His totally unnecessary assurance to the judge—"I am not a cat"—became a hilarious refrain throughout the couple days.
But the fun and games only lasted so long.
Massive viral internet fame exposed attorney Rod Ponton to the deep diving powers that only millions of eyes across the internet are capable of.
A journalist released his report from 2014 which detailed how Ponton, a local prosecutor at the time, used the resources of his office to orchestrate brutal drug raids at the head shop of a former lover he was upset with. He even roped in the FBI.
Thanks reality—you just can't make this kind of content up.
First, here's the original video that made Ponton king for a day. You may have seen it already.
But let's be honest, you want to watch it again.
Then millions of views and retweets later, journalist Anthony L. Fisher dropped a bombshell.
Fisher's report, originally published in Reason, pieced together a wild chain of events.
In 2003, a young woman named Ilana Lipsen arrived in Alpine, Texas as an 18-year-old. She had a one night stand with Ponton, who was in his early 50s at the time.
Regretful of the tryst, Lipsen decided to put the night behind her, cutting off contact with Ponton altogether. Nine years later, in 2012, the young woman opened a headshop called "The Purple Zone."
She sold potpourri there, which sometimes can qualify as an illegal form of synthetic cannabis (people smoke it and severely injure themselves). Her variety of potpourri was totally legal, however.
Nonetheless, Ponton, who was the District Attorney of Brewster County, Texas at the time, sent the police after Ipsen.
Fisher described the raid in his report:
"In March 2012, '10-12 men came in, SWAT team style' to the Purple Zone, Lipsen recalls."
"They told her she was not under arrest, but cuffed her and threw her in the back of a police van while they searched her store, seized personal property including computers, a cell phone, and hard drives.
"They also took numerous packets of what Lipsen sells as potpourri in the incense section of the store, adorned with the colorful brand names such as 'Dr. Feelgood,' 'Scooby Snax' and 'Bomb! Marley.'"
Ipsen was arrested until she used a lab to prove the legality of the substances.

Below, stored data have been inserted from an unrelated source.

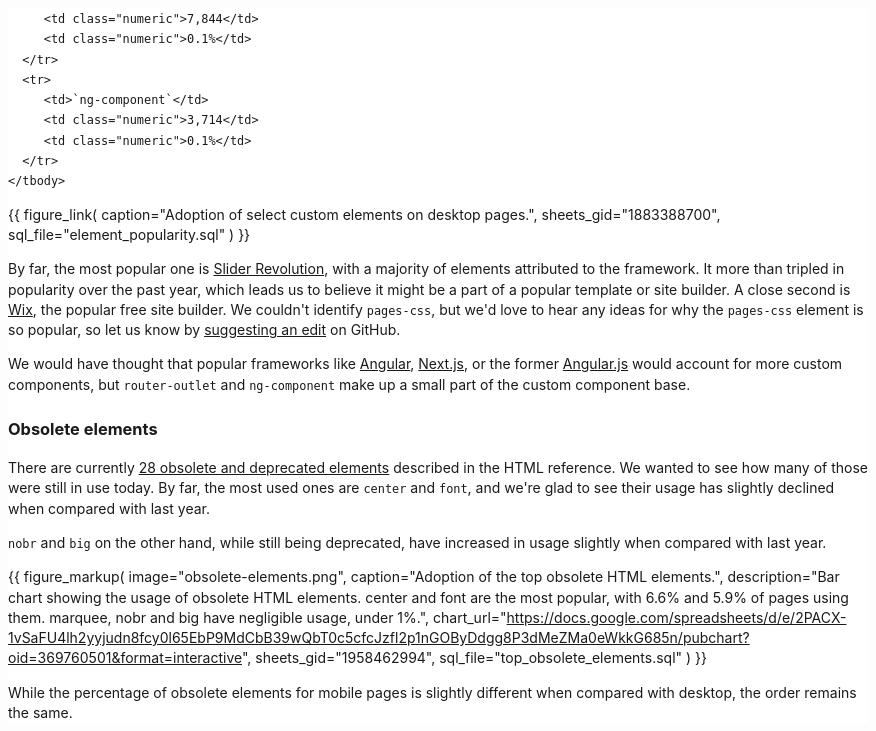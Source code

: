          <td class="numeric">7,844</td>
         <td class="numeric">0.1%</td>
      </tr>
      <tr>
         <td>`ng-component`</td>
         <td class="numeric">3,714</td>
         <td class="numeric">0.1%</td>
      </tr>
    </tbody>
  </table>
  <figcaption>{{ figure_link(
    caption="Adoption of select custom elements on desktop pages.",
    sheets_gid="1883388700",
    sql_file="element_popularity.sql"
  ) }}</figcaption>
</figure>

By far, the most popular one is <a hreflang="en" href="https://www.sliderrevolution.com/faq/developer-guide-output-class-tag-changes/">Slider Revolution</a>, with a majority of elements attributed to the framework. It more than tripled in popularity over the past year, which leads us to believe it might be a part of a popular template or site builder. A close second is <a hreflang="en" href="https://www.wix.com/">Wix</a>, the popular free site builder. We couldn't identify `pages-css`, but we'd love to hear any ideas for why the `pages-css` element is so popular, so let us know by [suggesting an edit](#explore-results) on GitHub.

We would have thought that popular frameworks like <a hreflang="en" href="https://angular.io/">Angular</a>, <a hreflang="en" href="https://nextjs.org/">Next.js</a>, or the former <a hreflang="en" href="https://angularjs.org/">Angular.js</a> would account for more custom components, but `router-outlet` and `ng-component` make up a small part of the custom component base.

### Obsolete elements

There are currently [28 obsolete and deprecated elements](https://developer.mozilla.org/en-US/docs/Web/HTML/Element#obsolete_and_deprecated_elements) described in the HTML reference. We wanted to see how many of those were still in use today. By far, the most used ones are `center` and `font`, and we're glad to see their usage has slightly declined when compared with last year.

`nobr` and `big` on the other hand, while still being deprecated, have increased in usage slightly when compared with last year.

{{ figure_markup(
  image="obsolete-elements.png",
  caption="Adoption of the top obsolete HTML elements.",
  description="Bar chart showing the usage of obsolete HTML elements. center and font are the most popular, with 6.6% and 5.9% of pages using them. marquee, nobr and big have negligible usage, under 1%.",
  chart_url="https://docs.google.com/spreadsheets/d/e/2PACX-1vSaFU4lh2yyjudn8fcy0l65EbP9MdCbB39wQbT0c5cfcJzfl2p1nGOByDdgg8P3dMeZMa0eWkkG685n/pubchart?oid=369760501&format=interactive",
  sheets_gid="1958462994",
  sql_file="top_obsolete_elements.sql"
) }}

While the percentage of obsolete elements for mobile pages is slightly different when compared with desktop, the order remains the same.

But Ponton came at her again two years later, this time sending the Drug Enforcement Agency—a federal agency—to bust through the door and ransack the place.
Nothing illegal was found, but Ponton still had Ipsen slapped with with an obscure "receiving ammunition while under indictment" charge. Ipsen eventually took a plea deal that dropped the ammunition charge.
But she still was forced to plead guilty to "first-degree felony manufacture, delivery, and possession of a controlled substance," even though she never had anything illegal in her shop. After it was all over, Ipsen closed her store and left town.
Ponton had successfully ruined Ipsen's attempt to forget him.
When people on Twitter—once huge fans of Ponton thanks to the cat video—saw the news, they were mostly upset that a once innocent internet moment was hopelessly made terrible just as fast.You'll have to be the judge of how to handle the cat video with this information in mind.
Do you think about Ponton's past of harassment every time, or compartmentalize and enjoy the hilarity of the clip with blinders on?
Or were we laughing at Ponton and not with him all along?